On Tue, Jul 01, 2014 at 01:43:32AM +0400, Dmitry Dzhus wrote:
This implies that the amount of generator states used in your parallel computation is equal to data array size N. This is not the case in general (unless the computation is split into N processes running in parallel by the scheduler). On the contrary, commonly you would even want to minimize the amount of generator states used (for resource efficiency reasons).
Fair point. The large number of states may be a disadvantage.
Generator states may be implicitly passed into sequential subcomputations (scheduled by the parallel planner). This of course calls for some hacking on Repa harness that runs the computations in parallel (computeP).

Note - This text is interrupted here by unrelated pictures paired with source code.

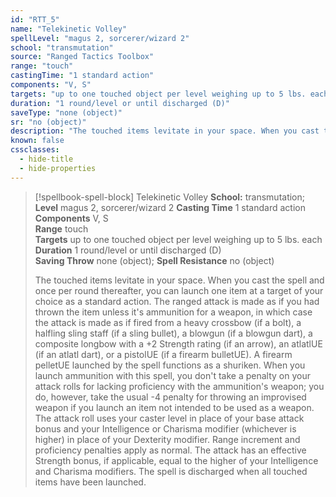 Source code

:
 ```yaml
---
id: "RTT_5"
name: "Telekinetic Volley"
spellLevel: "magus 2, sorcerer/wizard 2"
school: "transmutation"
source: "Ranged Tactics Toolbox"
range: "touch"
castingTime: "1 standard action"
components: "V, S"
targets: "up to one touched object per level weighing up to 5 lbs. each"
duration: "1 round/level or until discharged (D)"
saveType: "none (object)"
sr: "no (object)"
description: "The touched items levitate in your space. When you cast the spell and once per round thereafter, you can launch one item at a target of your choice as a standard action. The ranged attack is made as if you had thrown the item unless it's ammunition for a weapon, in which case the attack is made as if fired from a heavy crossbow (if a bolt), a halfling sling staff (if a sling bullet), a blowgun (if a blowgun dart), a composite longbow with a +2 Strength rating (if an arrow), an atlatlUE (if an atlatl dart), or a pistolUE (if a firearm bulletUE). A firearm pelletUE launched by the spell functions as a shuriken.  When you launch ammunition with this spell, you don't take a penalty on your attack rolls for lacking proficiency with the ammunition's weapon; you do, however, take the usual -4 penalty for throwing an improvised weapon if you launch an item not intended to be used as a weapon. The attack roll uses your caster level in place of your base attack bonus and your Intelligence or Charisma modifier (whichever is higher) in place of your Dexterity modifier. Range increment and proficiency penalties apply as normal. The attack has an effective Strength bonus, if applicable, equal to the higher of your Intelligence and Charisma modifiers. The spell is discharged when all touched items have been launched."
known: false
cssclasses:
  - hide-title
  - hide-properties
---
```


> [!spellbook-spell-block] Telekinetic Volley
> **School:** transmutation; **Level** magus 2, sorcerer/wizard 2
> **Casting Time** 1 standard action  
> **Components** V, S  
> **Range** touch  
> **Targets** up to one touched object per level weighing up to 5 lbs. each  
> **Duration** 1 round/level or until discharged (D)  
> **Saving Throw** none (object); **Spell Resistance** no (object)
> 
> The touched items levitate in your space. When you cast the spell and once per round thereafter, you can launch one item at a target of your choice as a standard action. The ranged attack is made as if you had thrown the item unless it's ammunition for a weapon, in which case the attack is made as if fired from a heavy crossbow (if a bolt), a halfling sling staff (if a sling bullet), a blowgun (if a blowgun dart), a composite longbow with a +2 Strength rating (if an arrow), an atlatlUE (if an atlatl dart), or a pistolUE (if a firearm bulletUE). A firearm pelletUE launched by the spell functions as a shuriken.  When you launch ammunition with this spell, you don't take a penalty on your attack rolls for lacking proficiency with the ammunition's weapon; you do, however, take the usual -4 penalty for throwing an improvised weapon if you launch an item not intended to be used as a weapon. The attack roll uses your caster level in place of your base attack bonus and your Intelligence or Charisma modifier (whichever is higher) in place of your Dexterity modifier. Range increment and proficiency penalties apply as normal. The attack has an effective Strength bonus, if applicable, equal to the higher of your Intelligence and Charisma modifiers. The spell is discharged when all touched items have been launched.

Such a solution would probably not be determinstic, and it would definitely make the output depend on the run-time environment (such as the number of threads). I am interested in the particular problem of pseudo-random, /deterministic/, parallel programs. I think the large number of generator states is necessary to achieve deterministic, parallel behaviour. If someone knows otherwise, I would be curious to learn.
Some time ago I was also struggling find a way to parallelize a probabilistic algorithm (Monte-Carlo molecular simulation) and eventually I settled with even simpler solution based on strategies instead of Repa: https://github.com/dzhus/dsmc/blob/master/src/Control/Parallel/Stochastic.hs. It can be easily ported to any stateful mapping computation that needs parallelization (including your PRNGs of choice). See the whole package for usage examples.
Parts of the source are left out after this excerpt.